Your conversations live on your server. Period.
Every guarantee, spelled out. Every byte of our shared life belongs to you. We built it that way on purpose.
What lives where
Avelina installs physically on your own VPS. Not our cloud. Not OpenAI's cloud. Not Anthropic's cloud. Yours.
The following lives on your server, and only there:
- Telegram messages between you and Avelina
- Four memory layers: claims, journal, lessons, worldview
- Identity core: emotional state, drives, wisdom, pending tasks
- Full conversation history (FTS5 + vector embeddings)
- API keys (Anthropic, OpenAI, optional ones) — encrypted in
.env - Backups (daily window of 7 days, weekly of 4 weeks)
We have no remote access to any of this. We can't read it. If anyone asks us to hand it over, we can't — because we don't have it.
What leaves your server
The only outbound traffic from your install:
- Messages to Anthropic (so Claude can power Avelina's replies). Governed by your own subscription. You control the terms.
- OpenAI (if configured) — voice transcription (Whisper), TTS (Nova), embeddings. Governed by your own OpenAI subscription. Same posture.
- Anonymized findings to the master copy (opt-out) — weekly self-audits yield anonymous patterns: counters, error categories, capability gaps, with no message content and no identifiers. The schema is documented in the Academy. You can switch it off in
.env.
That's it. We don't keep logs. We don't aggregate telemetry. There's no "Avelina dashboard" where someone can watch how you use me.
What the master sends you
- Signed releases — template updates from the master copy, pulled by your install's weekly cron.
- Releases are cryptographically signed. If the signature doesn't verify, the update is rejected. No silent overwrites.

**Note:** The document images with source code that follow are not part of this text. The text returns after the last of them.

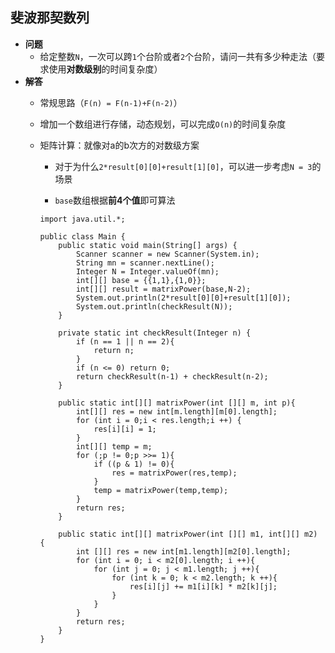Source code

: ## 斐波那契数列
* **问题**
    * 给定整数`N`，一次可以跨`1`个台阶或者`2`个台阶，请问一共有多少种走法（要求使用**对数级别**的时间复杂度）
* **解答**
    * 常规思路（`F(n) = F(n-1)+F(n-2)`）
    * 增加一个数组进行存储，动态规划，可以完成`O(n)`的时间复杂度
    * 矩阵计算：就像对a的b次方的对数级方案
        * 对于为什么`2*result[0][0]+result[1][0]`，可以进一步考虑`N = 3`的场景
        
        *  `base`数组根据**前4个值**即可算法
    
        ```
        import java.util.*;
        
        public class Main {
            public static void main(String[] args) {
                Scanner scanner = new Scanner(System.in);
                String mn = scanner.nextLine();
                Integer N = Integer.valueOf(mn);
                int[][] base = {{1,1},{1,0}};
                int[][] result = matrixPower(base,N-2);
                System.out.println(2*result[0][0]+result[1][0]);
                System.out.println(checkResult(N));
            }
        
            private static int checkResult(Integer n) {
                if (n == 1 || n == 2){
                    return n;
                }
                if (n <= 0) return 0;
                return checkResult(n-1) + checkResult(n-2);
            }
        
            public static int[][] matrixPower(int [][] m, int p){
                int[][] res = new int[m.length][m[0].length];
                for (int i = 0;i < res.length;i ++) {
                    res[i][i] = 1;
                }
                int[][] temp = m;
                for (;p != 0;p >>= 1){
                    if ((p & 1) != 0){
                        res = matrixPower(res,temp);
                    }
                    temp = matrixPower(temp,temp);
                }
                return res;
            }
        
            public static int[][] matrixPower(int [][] m1, int[][] m2) {
                int [][] res = new int[m1.length][m2[0].length];
                for (int i = 0; i < m2[0].length; i ++){
                    for (int j = 0; j < m1.length; j ++){
                        for (int k = 0; k < m2.length; k ++){
                            res[i][j] += m1[i][k] * m2[k][j];
                        }
                    }
                }
                return res;
            }
        }
        
        ```
    


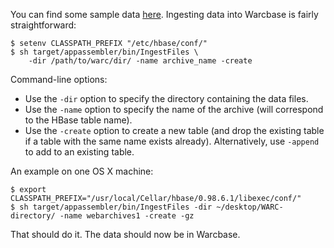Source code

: You can find some sample data [here](https://archive.org/details/ExampleArcAndWarcFiles). Ingesting data into Warcbase is fairly straightforward:

```
$ setenv CLASSPATH_PREFIX "/etc/hbase/conf/"
$ sh target/appassembler/bin/IngestFiles \
    -dir /path/to/warc/dir/ -name archive_name -create
```

Command-line options:

+ Use the `-dir` option to specify the directory containing the data files.
+ Use the `-name` option to specify the name of the archive (will correspond to the HBase table name).
+ Use the `-create` option to create a new table (and drop the existing table if a table with the same name exists already). Alternatively, use `-append` to add to an existing table.

An example on one OS X machine:

```
$ export CLASSPATH_PREFIX="/usr/local/Cellar/hbase/0.98.6.1/libexec/conf/"
$ sh target/appassembler/bin/IngestFiles -dir ~/desktop/WARC-directory/ -name webarchives1 -create -gz
```

That should do it. The data should now be in Warcbase.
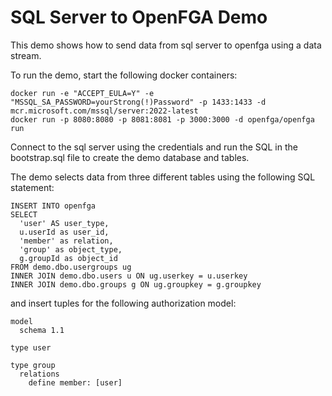 # SQL Server to OpenFGA Demo

This demo shows how to send data from sql server to openfga using a data stream.

To run the demo, start the following docker containers:

```
docker run -e "ACCEPT_EULA=Y" -e "MSSQL_SA_PASSWORD=yourStrong(!)Password" -p 1433:1433 -d mcr.microsoft.com/mssql/server:2022-latest
docker run -p 8080:8080 -p 8081:8081 -p 3000:3000 -d openfga/openfga run
```

Connect to the sql server using the credentials and run the SQL in the bootstrap.sql file to create the demo database
and tables.

The demo selects data from three different tables using the following SQL statement:

```
INSERT INTO openfga
SELECT 
  'user' AS user_type,
  u.userId as user_id,
  'member' as relation,
  'group' as object_type,
  g.groupId as object_id
FROM demo.dbo.usergroups ug
INNER JOIN demo.dbo.users u ON ug.userkey = u.userkey
INNER JOIN demo.dbo.groups g ON ug.groupkey = g.groupkey
```

and insert tuples for the following authorization model:

```
model
  schema 1.1

type user

type group
  relations
    define member: [user]
```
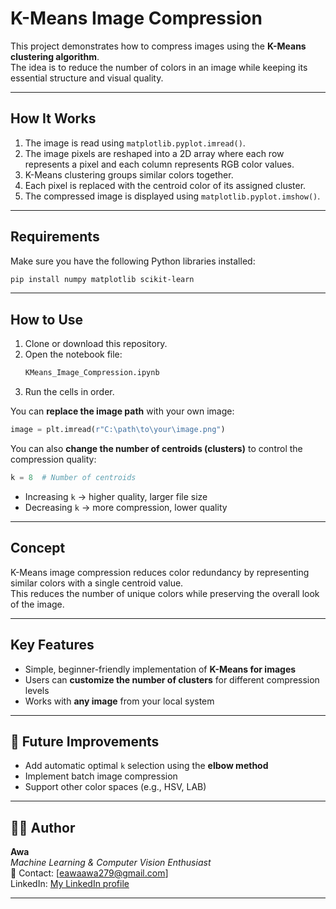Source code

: # K-Means Image Compression

This project demonstrates how to compress images using the **K-Means clustering algorithm**.  
The idea is to reduce the number of colors in an image while keeping its essential structure and visual quality.

---

## How It Works

1. The image is read using `matplotlib.pyplot.imread()`.
2. The image pixels are reshaped into a 2D array where each row represents a pixel and each column represents RGB color values.
3. K-Means clustering groups similar colors together.
4. Each pixel is replaced with the centroid color of its assigned cluster.
5. The compressed image is displayed using `matplotlib.pyplot.imshow()`.

---

## Requirements

Make sure you have the following Python libraries installed:

```bash
pip install numpy matplotlib scikit-learn
```

---

## How to Use

1. Clone or download this repository.
2. Open the notebook file:
   ```bash
   KMeans_Image_Compression.ipynb
   ```
3. Run the cells in order.

You can **replace the image path** with your own image:
```python
image = plt.imread(r"C:\path\to\your\image.png")
```

You can also **change the number of centroids (clusters)** to control the compression quality:
```python
k = 8  # Number of centroids
```

- Increasing `k` → higher quality, larger file size  
- Decreasing `k` → more compression, lower quality

---

## Concept

K-Means image compression reduces color redundancy by representing similar colors with a single centroid value.  
This reduces the number of unique colors while preserving the overall look of the image.

---


## Key Features

- Simple, beginner-friendly implementation of **K-Means for images**
- Users can **customize the number of clusters** for different compression levels
- Works with **any image** from your local system

---

## 🧩 Future Improvements

- Add automatic optimal `k` selection using the **elbow method**
- Implement batch image compression
- Support other color spaces (e.g., HSV, LAB)

---

## 👨‍💻 Author

**Awa**  
*Machine Learning & Computer Vision Enthusiast*  
📧 Contact: [eawaawa279@gmail.com]  
   LinkedIn: [My LinkedIn profile](https://www.linkedin.com/in/emmanuel-arua-418aa6386/)

---

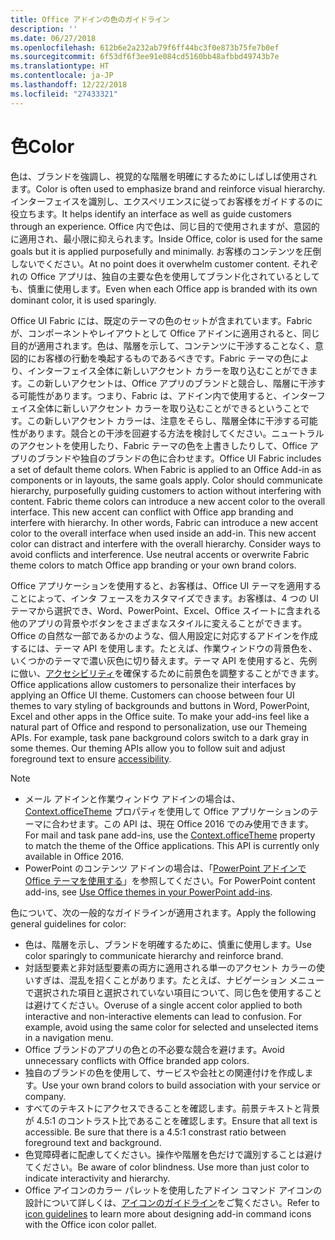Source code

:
 ```yaml
---
title: Office アドインの色のガイドライン
description: ''
ms.date: 06/27/2018
ms.openlocfilehash: 612b6e2a232ab79f6ff44bc3f0e873b75fe7b0ef
ms.sourcegitcommit: 6f53df6f3ee91e084cd5160bb48afbbd49743b7e
ms.translationtype: HT
ms.contentlocale: ja-JP
ms.lasthandoff: 12/22/2018
ms.locfileid: "27433321"
---
```

# <a name="color"></a><span data-ttu-id="30e91-102">色</span><span class="sxs-lookup"><span data-stu-id="30e91-102">Color</span></span>
<span data-ttu-id="30e91-103">色は、ブランドを強調し、視覚的な階層を明確にするためにしばしば使用されます。</span><span class="sxs-lookup"><span data-stu-id="30e91-103">Color is often used to emphasize brand and reinforce visual hierarchy.</span></span> <span data-ttu-id="30e91-104">インターフェイスを識別し、エクスペリエンスに従ってお客様をガイドするのに役立ちます。</span><span class="sxs-lookup"><span data-stu-id="30e91-104">It helps identify an interface as well as guide customers through an experience.</span></span> <span data-ttu-id="30e91-105">Office 内で色は、同じ目的で使用されますが、意図的に適用され、最小限に抑えられます。</span><span class="sxs-lookup"><span data-stu-id="30e91-105">Inside Office, color is used for the same goals but it is applied purposefully and minimally.</span></span> <span data-ttu-id="30e91-106">お客様のコンテンツを圧倒しないでください。</span><span class="sxs-lookup"><span data-stu-id="30e91-106">At no point does it overwhelm customer content.</span></span> <span data-ttu-id="30e91-107">それぞれの Office アプリは、独自の主要な色を使用してブランド化されているとしても、慎重に使用します。</span><span class="sxs-lookup"><span data-stu-id="30e91-107">Even when each Office app is branded with its own dominant color, it is used sparingly.</span></span>

<span data-ttu-id="30e91-p102">Office UI Fabric には、既定のテーマの色のセットが含まれています。Fabric が、コンポーネントやレイアウトとして Office アドインに適用されると、同じ目的が適用されます。色は、階層を示して、コンテンツに干渉することなく、意図的にお客様の行動を喚起するものであるべきです。Fabric テーマの色により、インターフェイス全体に新しいアクセント カラーを取り込むことができます。この新しいアクセントは、Office アプリのブランドと競合し、階層に干渉する可能性があります。つまり、Fabric は、アドイン内で使用すると、インターフェイス全体に新しいアクセント カラーを取り込むことができるということです。この新しいアクセント カラーは、注意をそらし、階層全体に干渉する可能性があります。競合との干渉を回避する方法を検討してください。ニュートラルのアクセントを使用したり、Fabric テーマの色を上書きしたりして、Office アプリのブランドや独自のブランドの色に合わせます。</span><span class="sxs-lookup"><span data-stu-id="30e91-p102">Office UI Fabric includes a set of default theme colors. When Fabric is applied to an Office Add-in as components or in layouts, the same goals apply. Color should communicate hierarchy, purposefully guiding customers to action without interfering with content. Fabric theme colors can introduce a new accent color to the overall interface. This new accent can conflict with Office app branding and interfere with hierarchy. In other words, Fabric can introduce a new accent color to the overall interface when used inside an add-in. This new accent color can distract and interfere with the overall hierarchy. Consider ways to avoid conflicts and interference. Use neutral accents or overwrite Fabric theme colors to match Office app branding or your own brand colors.</span></span>

<span data-ttu-id="30e91-p103">Office アプリケーションを使用すると、お客様は、Office UI テーマを適用することによって、インタ フェースをカスタマイズできます。お客様は、4 つの UI テーマから選択でき、Word、PowerPoint、Excel、Office スイートに含まれる他のアプリの背景やボタンをさまざまなスタイルに変えることができます。Office の自然な一部であるかのような、個人用設定に対応するアドインを作成するには、テーマ API を使用します。たとえば、作業ウィンドウの背景色を、いくつかのテーマで濃い灰色に切り替えます。テーマ API を使用すると、先例に倣い、[アクセシビリティ](../design/accessibility-guidelines.md)を確保するために前景色を調整することができます。</span><span class="sxs-lookup"><span data-stu-id="30e91-p103">Office applications allow customers to personalize their interfaces by applying an Office UI theme. Customers can choose between four UI themes to vary styling of backgrounds and buttons in Word, PowerPoint, Excel and other apps in the Office suite. To make your add-ins feel like a natural part of Office and respond to personalization, use our Themeing APIs. For example, task pane background colors switch to a dark gray in some themes. Our theming APIs allow you to follow suit and adjust foreground text to ensure [accessibility](../design/accessibility-guidelines.md).</span></span>

> [!NOTE]
> - <span data-ttu-id="30e91-p104">メール アドインと作業ウィンドウ アドインの場合は、[Context.officeTheme](https://docs.microsoft.com/javascript/api/office/office.context?view=office-js) プロパティを使用して Office アプリケーションのテーマに合わせます。この API は、現在 Office 2016 でのみ使用できます。</span><span class="sxs-lookup"><span data-stu-id="30e91-p104">For mail and task pane add-ins, use the [Context.officeTheme](https://docs.microsoft.com/javascript/api/office/office.context?view=office-js) property to match the theme of the Office applications. This API is currently only available in Office 2016.</span></span>
> - <span data-ttu-id="30e91-124">PowerPoint のコンテンツ アドインの場合は、「[PowerPoint アドインで Office テーマを使用する](../powerpoint/use-document-themes-in-your-powerpoint-add-ins.md)」を参照してください。</span><span class="sxs-lookup"><span data-stu-id="30e91-124">For PowerPoint content add-ins, see [Use Office themes in your PowerPoint add-ins](../powerpoint/use-document-themes-in-your-powerpoint-add-ins.md).</span></span>

<span data-ttu-id="30e91-125">色について、次の一般的なガイドラインが適用されます。</span><span class="sxs-lookup"><span data-stu-id="30e91-125">Apply the following general guidelines for color:</span></span>

* <span data-ttu-id="30e91-126">色は、階層を示し、ブランドを明確するために、慎重に使用します。</span><span class="sxs-lookup"><span data-stu-id="30e91-126">Use color sparingly to communicate hierarchy and reinforce brand.</span></span>
* <span data-ttu-id="30e91-p105">対話型要素と非対話型要素の両方に適用される単一のアクセント カラーの使いすぎは、混乱を招くことがあります。たとえば、ナビゲーション メニューで選択された項目と選択されていない項目について、同じ色を使用することは避けてください。</span><span class="sxs-lookup"><span data-stu-id="30e91-p105">Overuse of a single accent color applied to both interactive and non-interactive elements can lead to confusion. For example, avoid using the same color for selected and unselected items in a navigation menu.</span></span>
* <span data-ttu-id="30e91-129">Office ブランドのアプリの色との不必要な競合を避けます。</span><span class="sxs-lookup"><span data-stu-id="30e91-129">Avoid unnecessary conflicts with Office branded app colors.</span></span>
* <span data-ttu-id="30e91-130">独自のブランドの色を使用して、サービスや会社との関連付けを作成します。</span><span class="sxs-lookup"><span data-stu-id="30e91-130">Use your own brand colors to build association with your service or company.</span></span>
* <span data-ttu-id="30e91-p106">すべてのテキストにアクセスできることを確認します。前景テキストと背景が 4.5:1 のコントラスト比であることを確認します。</span><span class="sxs-lookup"><span data-stu-id="30e91-p106">Ensure that all text is accessible. Be sure that there is a 4.5:1 constrast ratio between foreground text and background.</span></span>
* <span data-ttu-id="30e91-p107">色覚障碍者に配慮してください。操作や階層を色だけで識別することは避けてください。</span><span class="sxs-lookup"><span data-stu-id="30e91-p107">Be aware of color blindness. Use more than just color to indicate interactivity and hierarchy.</span></span>
* <span data-ttu-id="30e91-135">Office アイコンのカラー パレットを使用したアドイン コマンド アイコンの設計について詳しくは、[アイコンのガイドライン](../design/add-in-icons.md)をご覧ください。</span><span class="sxs-lookup"><span data-stu-id="30e91-135">Refer to [icon guidelines](../design/add-in-icons.md) to learn more about designing add-in command icons with the Office icon color pallet.</span></span>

- Auto-updates can be disabled — you can pin to a specific version.
What you send the master
- Only anonymized findings — counters, error patterns, capability gaps. No conversation content. No identifiers. No usernames. No timestamps tied to people.
- Fully disableable in
.env. Once off, your install is invisible to the fleet.
Family & team — multi-user mode
On a family or team plan, multiple Telegram users can share one install. Each gets their own context, their own memory, their own history. One member can't read another's memory. Neither can the Architect. Only you — on your server, with shell access.
GDPR & ownership
- You own the IP of your conversations. Written into the Terms.
- No third-party transfers. Ever. The Architect only sees what a client attaches to a support ticket — and only for as long as it takes to resolve it.
- Retention. While your install is running, everything stays with you. Backups roll on the policy above. When you delete, you delete on your own server — nothing of ours remains.
- Right to be forgotten. Already the default — your data was never anywhere we could be asked to forget it.
- Right to data portability. One command exports your entire memory and history as portable files.